However, addition of catalytic amounts of Bu2SnO during the tosylation of triol (R)-7 afforded selectively the 2-benzopyran (R)-11, which was isolated in 62% yield. The addition of Bu2SnO was crucial for the synthesis of the 2-benzopyran scaffold. Bu2SnO is described as additive for the selective tosylation of the primary OH-moiety of diols by shielding the other OH-moiety [48]. In case of triol (R)-7, shielding of the secondary OH-moiety by Bu2SnO leads to selective activation (i.e., tosylation) of the primary OH-moiety for the nucleophilic substitution.

The enantiomeric purity of (R)-11 and (S)-11, which was prepared analogously, was analyzed by chiral HPLC using Daicel Chiralpak IB column, resulting in 85% ee for (R)-11 and 77.2% ee for (S)-11. The moderate enantiomeric excess is explained by the high solvent amount used for the Sharpless Asymmetric Dihydroxylation leading to a lower concentration of the chiral alkaloid ligand due to dilution effect. The lower concentration of the chiral catalyst may lead to an increased amount of uncatalyzed dihydroxylation of alkene 6. This effect has already been described in the literature [33].

For the introduction of the desired benzyl group at the piperidine ring the Boc protective group of (R)-11 was cleaved off with trifluoroacetic acid (TFA). Without further purification, the resulting secondary amine was reductively alkylated with benzaldehyde and NaBH(OAc)3 to afford the benzyl-substituted alcohol (R)-12. After synthesis of the enantiomer (S)-12, the enantiomeric purity of both enantiomers was determined by chiral HPLC using a Daicel Chiralpak AD-H column, which resulted in 92.2% ee for (R)-12 and 76.2% ee for (S)-12.
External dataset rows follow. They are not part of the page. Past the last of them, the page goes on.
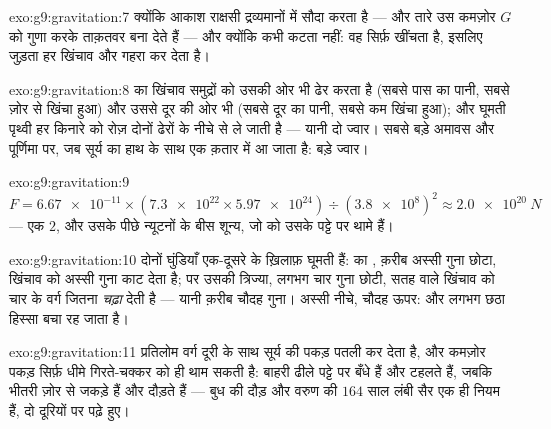 \begin{solution}{exo:g9:gravitation:7}
क्योंकि आकाश राक्षसी द्रव्यमानों में सौदा करता है ---  और तारे उस
कमज़ोर $G$ को गुणा करके ताक़तवर  बना देते हैं --- और क्योंकि
 कभी कटता नहीं: वह सिर्फ़ खींचता है, इसलिए जुड़ता हर
 खिंचाव और गहरा कर देता है।
\end{solution}

\begin{solution}{exo:g9:gravitation:8}
 का खिंचाव समुद्रों को उसकी ओर भी ढेर करता है (सबसे पास का
पानी, सबसे ज़ोर से खिंचा हुआ) और उससे दूर की ओर भी (सबसे दूर का पानी,
सबसे कम खिंचा हुआ); और घूमती पृथ्वी हर किनारे को रोज़ दोनों ढेरों के
नीचे से ले जाती है --- यानी दो ज्वार। सबसे बड़े अमावस और पूर्णिमा पर,
जब सूर्य का हाथ  के साथ एक क़तार में आ जाता है: बड़े ज्वार।
\end{solution}

\begin{solution}{exo:g9:gravitation:9}
$F = \num{6.67e-11} \times (\num{7.3e22} \times \num{5.97e24})
\div (\num{3.8e8})^2 \approx \qty{2.0e20}{N}$ --- एक $2$, और
उसके पीछे न्यूटनों के बीस शून्य, जो  को उसके पट्टे पर थामे हैं।
\end{solution}

\begin{solution}{exo:g9:gravitation:10}
दोनों घुंडियाँ एक-दूसरे के ख़िलाफ़ घूमती हैं:  का ,
क़रीब अस्सी गुना छोटा, खिंचाव को अस्सी गुना काट देता है; पर उसकी
त्रिज्या, लगभग चार गुना छोटी, सतह वाले खिंचाव को चार के वर्ग जितना
\emph{चढ़ा} देती है --- यानी क़रीब चौदह गुना। अस्सी नीचे, चौदह ऊपर: और
लगभग छठा हिस्सा बचा रह जाता है।
\end{solution}

\begin{solution}{exo:g9:gravitation:11}
प्रतिलोम वर्ग दूरी के साथ सूर्य की पकड़ पतली कर देता है, और कमज़ोर
पकड़ सिर्फ़ धीमे गिरते-चक्कर को ही थाम सकती है: बाहरी  ढीले पट्टे
पर बँधे हैं और टहलते हैं, जबकि भीतरी ज़ोर से जकड़े हैं और दौड़ते हैं
--- बुध की दौड़ और वरुण की $164$ साल लंबी सैर एक ही नियम हैं, दो
दूरियों पर पढ़े हुए।
\end{solution}

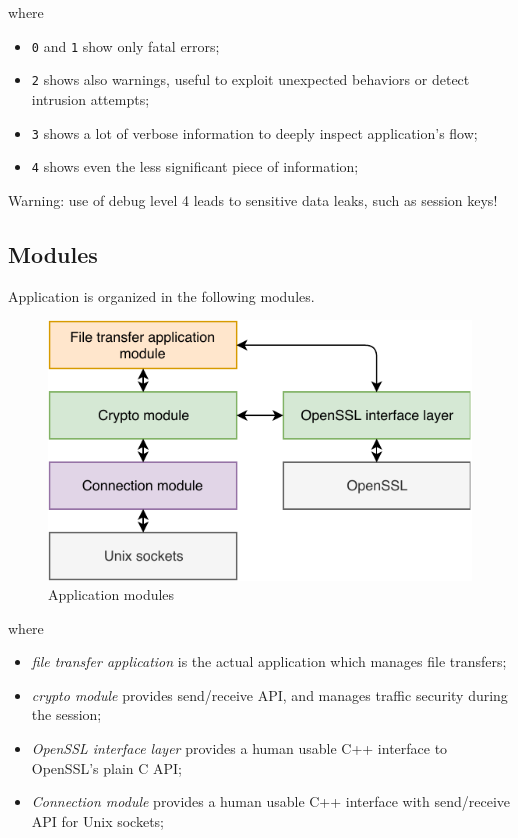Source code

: \documentclass[a4paper,12pt]{article}
\begin{document}

where
\begin{itemize}
  \item \texttt{0} and \texttt{1} show only fatal errors;
  \item \texttt{2} shows also warnings, useful to exploit unexpected behaviors or detect intrusion attempts;
  \item \texttt{3} shows a lot of verbose information to deeply inspect application's flow;
  \item \texttt{4} shows even the less significant piece of information;
\end{itemize}

Warning: use of debug level 4 leads to sensitive data leaks, such as session keys!

\subsection{Modules}
Application is organized in the following modules.

\begin{figure}[H]
  \centering
  \includegraphics{img/modules.pdf}
  \caption{Application modules}
  \label{img:modules}
\end{figure}

where
\begin{itemize}
  \item \emph{file transfer application} is the actual application which manages file transfers;
  \item \emph{crypto module} provides send/receive API, and manages traffic security during the session;
  \item \emph{OpenSSL interface layer} provides a human usable C++ interface to OpenSSL's plain C API;
  \item \emph{Connection module} provides a human usable C++ interface with send/receive API for Unix sockets;
\end{itemize}
\end{document}
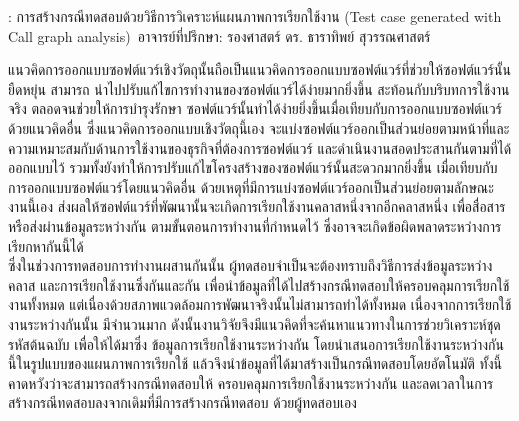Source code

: 
\begin{abstractquote}
\studentname : การสร้างกรณีทดสอบด้วยวิธีการวิเคราะห์แผนภาพการเรียกใช้งาน
(Test case generated with Call graph analysis)
\,อาจารย์ที่ปรึกษา: รองศาสตร์ ดร. ธาราทิพย์ สุวรรณศาสตร์
\end{abstractquote}

แนวคิดการออกแบบซอฟต์แวร์เชิงวัตถุนั้นถือเป็นแนวคิดการออกแบบซอฟต์แวร์ที่ช่วยให้ซอฟต์แวร์นั้นยืดหยุ่น สามารถ
นำไปปรับแก้ไขการทำงานของซอฟต์แวร์ได้ง่ายมากยิ่งขึ้น สะท้อนกับบริบทการใช้งานจริง ตลอดจนช่วยให้การบำรุงรักษา
ซอฟต์แวร์นั้นทำได้ง่ายยิ่งขึ้นเมื่อเทียบกับการออกแบบซอฟต์แวร์ด้วยแนวคิดอื่น ซึ่งแนวคิดการออกแบบเชิงวัตถุนี้เอง
จะแบ่งซอฟต์แวร์ออกเป็นส่วนย่อยตามหน้าที่และความเหมาะสมกับด้านการใช้งานของธุรกิจที่ต้องการซอฟต์แวร์
และดำเนินงานสอดประสานกันตามที่ได้ออกแบบไว้ รวมทั้งยังทำให้การปรับแก้ไขโครงสร้างของซอฟต์แวร์นั้นสะดวกมากยิ่งขึ้น
เมื่อเทียบกับการออกแบบซอฟต์แวร์โดยแนวคิดอื่น ด้วยเหตุที่มีการแบ่งซอฟต์แวร์ออกเป็นส่วนย่อยตามลักษณะงานนี้เอง
ส่งผลให้ซอฟต์แวร์ที่พัฒนานั้นจะเกิดการเรียกใช้งานคลาสหนึ่งจากอีกคลาสหนึ่ง เพื่อสื่อสารหรือส่งผ่านข้อมูลระหว่างกัน 
ตามขั้นตอนการทำงานที่กำหนดไว้ ซึ่งอาจจะเกิดข้อผิดพลาดระหว่างการเรียกหากันนี้ได้ \\ 

ซึ่งในช่วงการทดสอบการทำงานผสานกันนั้น ผู้ทดสอบจำเป็นจะต้องทราบถึงวิธีการส่งข้อมูลระหว่างคลาส
และการเรียกใช้งานซึ่งกันและกัน เพื่อนำข้อมูลที่ได้ไปสร้างกรณีทดสอบให้ครอบคลุมการเรียกใช้งานทั้งหมด
แต่เนื่องด้วยสภาพแวดล้อมการพัฒนาจริงนั้นไม่สามารถทำได้ทั้งหมด เนื่องจากการเรียกใช้งานระหว่างกันนั้น
มีจำนวนมาก ดังนั้นงานวิจัยจึงมีแนวคิดที่จะค้นหาแนวทางในการช่วยวิเคราะห์ชุดรหัสต้นฉบับ เพื่อให้ได้มาซึ่ง
ข้อมูลการเรียกใช้งานระหว่างกัน โดยนำเสนอการเรียกใช้งานระหว่างกันนี้ในรูปแบบของแผนภาพการเรียกใช้
แล้วจึงนำข้อมูลที่ได้มาสร้างเป็นกรณีทดสอบโดยอัตโนมัติ ทั้งนี้คาดหวังว่าจะสามารถสร้างกรณีทดสอบให้
ครอบคลุมการเรียกใช้งานระหว่างกัน และลดเวลาในการสร้างกรณีทดสอบลงจากเดิมที่มีการสร้างกรณีทดสอบ
ด้วยผู้ทดสอบเอง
The structure of the 2-benzopyran (R)-12 was unambiguously identified by comparison of its NMR spectra with those of the hydroxymethyl substituted 2-benzofuran (S)-10, which was obtained from the oxirane (R)-9 as reported previously by halogen/metal exchange, addition to piperidinone and exchange of the Boc-protective group with a benzyl group [33]. The 1H-NMR spectra of the 2-benzopyran (R)-12 and the 2-benzofuran (S)-10 show three doublets of doublets for the ArCH(OR)CH2OR substructure. However the chemical shift of the dd for the methine proton of the 2-benzopyran (R)-12 is around 0.8 ppm high-field shifted (4.51 ppm) compared to the dd for the methine proton of the five-membered 2-benzofuran (S)-10 (5.29 ppm). After assigning the 13C-NMR signals on the basis of the gHSQC (= gradient heteronuclear single quantum coherence) NMR spectrum, the identity of the 2-benzopyran substructure was proved by 2D gHMBC (= gradient heteronuclear multiple bond correlation) NMR spectroscopy. In this NMR experiment, couplings between protons and carbon atoms over 2–3 bonds are detected. In the 2D gHMBC NMR spectrum of the 2-benzopyran (R)-12 (Figure 2) a coupling between the OCH2 signals and the quaternary spiro-C-atom is observed indicating a distance of 2–3 bonds. On the contrary a corresponding crosspeak for the 2-benzofuran (S)-10 is not seen, since four bonds separate the corresponding protons and C-atom.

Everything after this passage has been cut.